Adds a second sound card to your PC (if you already have one).
Most VoIP software (like Skype or a Softphone) let you choose a different sound card for that application.
That means you may still be able to use the speakers on the PC normally, but use a handset or headset plugged into the USB Sound Card to make phone calls. In Windows, you'd need to go to Sounds and Audio Devices in the Control Panel, click on the Audio tab, and choose the systems main sound card for the system to use in general, in the drop-down box. Then go into your VoIP application, and choose the USB Sound Card for that application (only). Sometimes it will work, sometimes it will work right, and sometimes it won't. You do need to be a little geeky to mess with this stuff in Windows.
If you just need to use a handset temporarily to make a call, most PCs will simply change over to the USB Sound Card Dongle for all audio when you plug it in. That's handy if you're going to use Skype etc. on one or two calls on a desktop or laptop.

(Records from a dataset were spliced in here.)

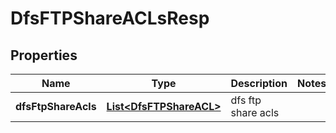 # DfsFTPShareACLsResp

## Properties
Name | Type | Description | Notes
------------ | ------------- | ------------- | -------------
**dfsFtpShareAcls** | [**List&lt;DfsFTPShareACL&gt;**](DfsFTPShareACL.md) | dfs ftp share acls | 
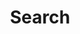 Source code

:---
title: "Search"
layout: "search"
summary: "Search through all posts"
placeholder: "Type to search posts..."
outputs:
  - html
  - json
---  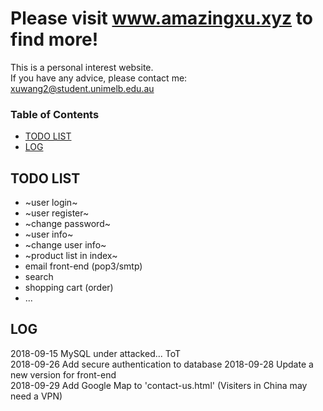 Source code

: Please visit www.amazingxu.xyz to find more!  
=============
This is a personal interest website.  
If you have any advice, please contact me: xuwang2@student.unimelb.edu.au

### Table of Contents  
+ [TODO LIST](#todo-list)  
+ [LOG](#log)  


## TODO LIST  
+ ~user login~
+ ~user register~
+ ~change password~
+ ~user info~
+ ~change user info~
+ ~product list in index~
+ email front-end (pop3/smtp)
+ search
+ shopping cart (order)
+ ...


## LOG  
2018-09-15 MySQL under attacked... ToT  
2018-09-26 Add secure authentication to database 
2018-09-28 Update a new version for front-end  
2018-09-29 Add Google Map to 'contact-us.html'  (Visiters in China may need a VPN)  

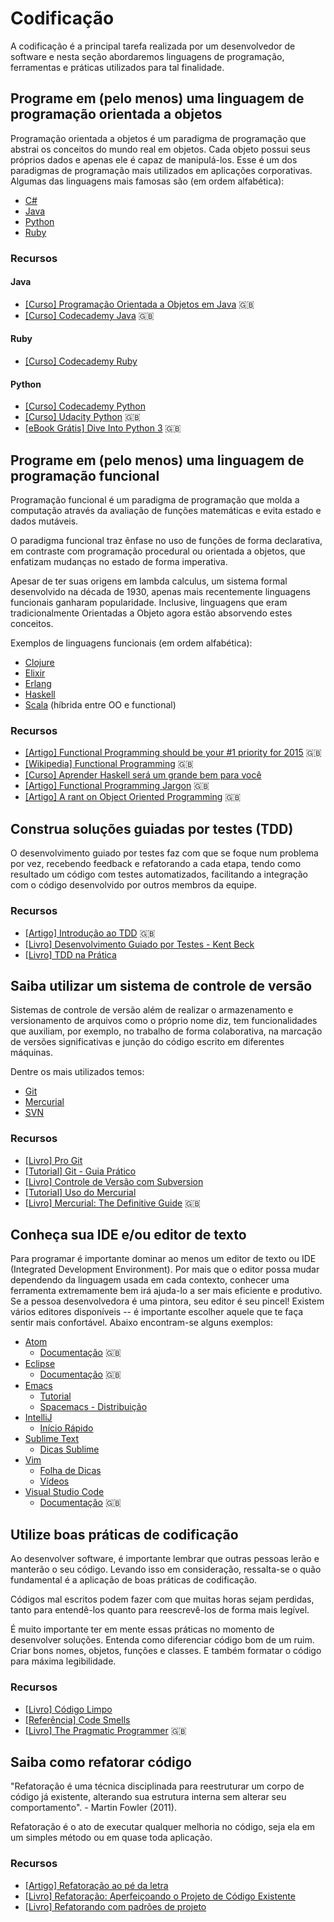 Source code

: # Codificação

A codificação é a principal tarefa realizada por um desenvolvedor
de software e nesta seção abordaremos linguagens de programação,
ferramentas e práticas utilizados para tal finalidade.

<!-- toc -->

## Programe em (pelo menos) uma linguagem de programação orientada a objetos

Programação orientada a objetos é um paradigma de programação que
abstrai os conceitos do mundo real em objetos. Cada objeto possui
seus próprios dados e apenas ele é capaz de manipulá-los.
Esse é um dos paradigmas de programação mais utilizados em aplicações
corporativas. Algumas das linguagens mais famosas são (em ordem
alfabética):

* [C#](https://www.microsoft.com/net)
* [Java](https://java.net)
* [Python](https://www.python.org)
* [Ruby](https://www.ruby-lang.org)

### Recursos

#### Java

* [[Curso] Programação Orientada a Objetos em Java](https://www.coursera.org/learn/object-oriented-java)
  :uk:
* [[Curso] Codecademy Java](https://www.codecademy.com/learn/learn-java) :uk:

#### Ruby

* [[Curso] Codecademy Ruby](https://www.codecademy.com/pt-BR/learn/ruby)

#### Python

* [[Curso] Codecademy Python](https://www.codecademy.com/pt-BR/learn/python)
* [[Curso] Udacity Python](https://www.udacity.com/course/programming-foundations-with-python--ud036)
  :uk:
* [[eBook Grátis] Dive Into Python 3](http://www.diveintopython3.net/) :uk:

## Programe em (pelo menos) uma linguagem de programação funcional

Programação funcional é um paradigma de programação que molda a computação
através da avaliação de funções matemáticas e evita estado e dados mutáveis.

O paradigma funcional traz ênfase no uso de funções de forma declarativa,
em contraste com programação procedural ou orientada a objetos, que enfatizam
mudanças no estado de forma imperativa.

Apesar de ter suas origens em lambda calculus, um sistema formal desenvolvido
na década de 1930, apenas mais recentemente linguagens funcionais ganharam
popularidade. Inclusive, linguagens que eram tradicionalmente Orientadas a Objeto
agora estão absorvendo estes conceitos.

Exemplos de linguagens funcionais (em ordem alfabética):

* [Clojure](http://clojure.org/)
* [Elixir](http://elixir-lang.org/)
* [Erlang](http://www.erlang.org/)
* [Haskell](https://www.haskell.org/)
* [Scala](http://www.scala-lang.org/) (híbrida entre OO e functional)

### Recursos

* [[Artigo] Functional Programming should be your #1 priority for 2015](https://medium.com/@jugoncalves/functional-programming-should-be-your-1-priority-for-2015-47dd4641d6b9#.s4970krpa)
  :uk:
* [[Wikipedia] Functional Programming](https://en.wikipedia.org/wiki/Functional_programming)
  :uk:
* [[Curso] Aprender Haskell será um grande bem para você](http://haskell.tailorfontela.com.br/)
* [[Artigo] Functional Programming Jargon](https://github.com/hemanth/functional-programming-jargon)
  :uk:
* [[Artigo] A rant on Object Oriented Programming](http://www.smashcompany.com/technology/object-oriented-programming-is-an-expensive-disaster-which-must-end)
  :uk:

## Construa soluções guiadas por testes (TDD)

O desenvolvimento guiado por testes faz com que se foque num problema por vez,
recebendo feedback e refatorando a cada etapa, tendo como resultado um código
com testes automatizados, facilitando a integração com o código desenvolvido
por outros membros da equipe.

### Recursos

* [[Artigo] Introdução ao TDD](http://martinfowler.com/bliki/TestDrivenDevelopment.html)
  :uk:
* [[Livro] Desenvolvimento Guiado por Testes - Kent Beck](https://www.amazon.com.br/TDD-Desenvolvimento-Guiado-por-Testes/dp/857780724X/)
* [[Livro] TDD na Prática](https://www.amazon.com.br/TDD-na-Pr%C3%A1tica-Camilo-Lopes/dp/853990327X/)

## Saiba utilizar um sistema de controle de versão

Sistemas de controle de versão além de realizar o armazenamento e
versionamento de arquivos como o próprio nome diz, tem funcionalidades
que auxiliam, por exemplo, no trabalho de forma colaborativa,
na marcação de versões significativas e junção do código escrito em
diferentes máquinas.

Dentre os mais utilizados temos:

* [Git](https://git-scm.com/)
* [Mercurial](https://www.mercurial-scm.org/)
* [SVN](https://subversion.apache.org/)

### Recursos

* [[Livro] Pro Git](https://git-scm.com/book/pt-br/v1)
* [[Tutorial] Git - Guia Prático](https://rogerdudler.github.io/git-guide/index.pt_BR.html)
* [[Livro] Controle de Versão com Subversion](https://code.google.com/archive/p/svnbook-pt-br/)
* [[Tutorial] Uso do Mercurial](https://www.mercurial-scm.org/wiki/BrazilianPortugueseTutorial)
* [[Livro] Mercurial: The Definitive Guide](http://hgbook.red-bean.com/) :uk:

## Conheça sua IDE e/ou editor de texto

Para programar é importante dominar ao menos um editor de texto ou
IDE (Integrated Development Environment). Por mais que o editor possa mudar
dependendo da linguagem usada em cada contexto, conhecer uma ferramenta
extremamente bem irá ajuda-lo a ser mais eficiente e produtivo. Se a pessoa
desenvolvedora é uma pintora, seu editor é seu pincel!
Existem vários editores disponíveis -- é importante escolher aquele que te
faça sentir mais confortável. Abaixo encontram-se alguns exemplos:

* [Atom](https://atom.io/)
  * [Documentação](https://atom.io/docs) :uk:
* [Eclipse](http://www.eclipse.org/)
  * [Documentação](http://www.eclipse.org/documentation) :uk:
* [Emacs](https://www.gnu.org/software/emacs/)
  * [Tutorial](https://www.emacswiki.org/emacs/NovatoNoEmacs)
  * [Spacemacs - Distribuição](http://spacemacs.org/)
* [IntelliJ](https://www.jetbrains.com/)
  * [Início Rápido](https://confluence.jetbrains.com/pages/viewpage.action?pageId=54919977)
* [Sublime Text](https://www.sublimetext.com/)
  * [Dicas Sublime](http://sublimetextdicas.com.br/)
* [Vim](http://www.vim.org/)
  * [Folha de Dicas](http://vim.rtorr.com/lang/pt_br/)
  * [Vídeos](https://www.youtube.com/playlist?list=PLlPy1OAvxKmQ__RPeTrjpmvuMB73re4HL)
* [Visual Studio Code](https://code.visualstudio.com/)
  * [Documentação](https://code.visualstudio.com/docs/) :uk:

## Utilize boas práticas de codificação

Ao desenvolver software, é importante lembrar que outras pessoas lerão e
manterão o seu código. Levando isso em consideração, ressalta-se o quão
fundamental é a aplicação de boas práticas de codificação.

Códigos mal escritos podem fazer com que muitas horas sejam perdidas, tanto para
entendê-los quanto para reescrevê-los de forma mais legível.

É muito importante ter em mente essas práticas no momento de desenvolver soluções.
Entenda como diferenciar código bom de um ruim. Criar bons nomes, objetos,
funções e classes. E também formatar o código para máxima legibilidade.

### Recursos

* [[Livro] Código Limpo](https://www.amazon.com.br/C%C3%B3digo-Limpo-Habilidades-Pr%C3%A1ticas-Software/dp/8576082675/)
* [[Referência] Code Smells](https://sourcemaking.com/refactoring/smells)
* [[Livro] The Pragmatic Programmer](https://www.amazon.com/Pragmatic-Programmer-Journeyman-Master/dp/020161622X/)
  :uk:

## Saiba como refatorar código

"Refatoração é uma técnica disciplinada para reestruturar um corpo de código já
existente, alterando sua estrutura interna sem alterar seu comportamento". -
Martin Fowler (2011).

Refatoração é o ato de executar qualquer melhoria no código, seja ela em um
simples método ou em quase toda aplicação.

### Recursos

* [[Artigo] Refatoração ao pé da letra](https://www.thoughtworks.com/pt/insights/blog/refactoring-book)
* [[Livro] Refatoração: Aperfeiçoando o Projeto de Código Existente](https://www.amazon.com.br/Refatora%C3%A7%C3%A3o-Aperfei%C3%A7oando-Projeto-C%C3%B3digo-Existente-ebook/dp/B019IZK89A/)
* [[Livro] Refatorando com padrões de projeto](https://www.casadocodigo.com.br/pages/sumario-refatoracao-ruby)
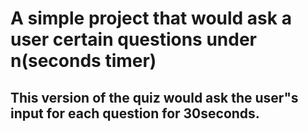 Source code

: # A simple project that would ask a user certain questions under n(seconds timer)

## This version of the quiz would ask the user"s input for each question for 30seconds.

It will let you use Skype etc. right away, and then usually return the system to using the built-in sound card, and then unplug it to return to the regular speakers (may require a reboot).
If you are using a handset in a kiosk, it's a better idea to plug directly into a sound card if it's available, rather than a USB device. On reboot, sometimes USB drivers don't load correctly in Windows.
The USB Sound Card Dongle uses Generic USB Audio drivers compatible with almost all modern PCs. It doesn't come with a driver disk, but it has worked with every semi-modern machine we've tried it on.
There are much more expensive USB sound cards out there, but this was the best we could find that worked perfectly, at a reasonable price.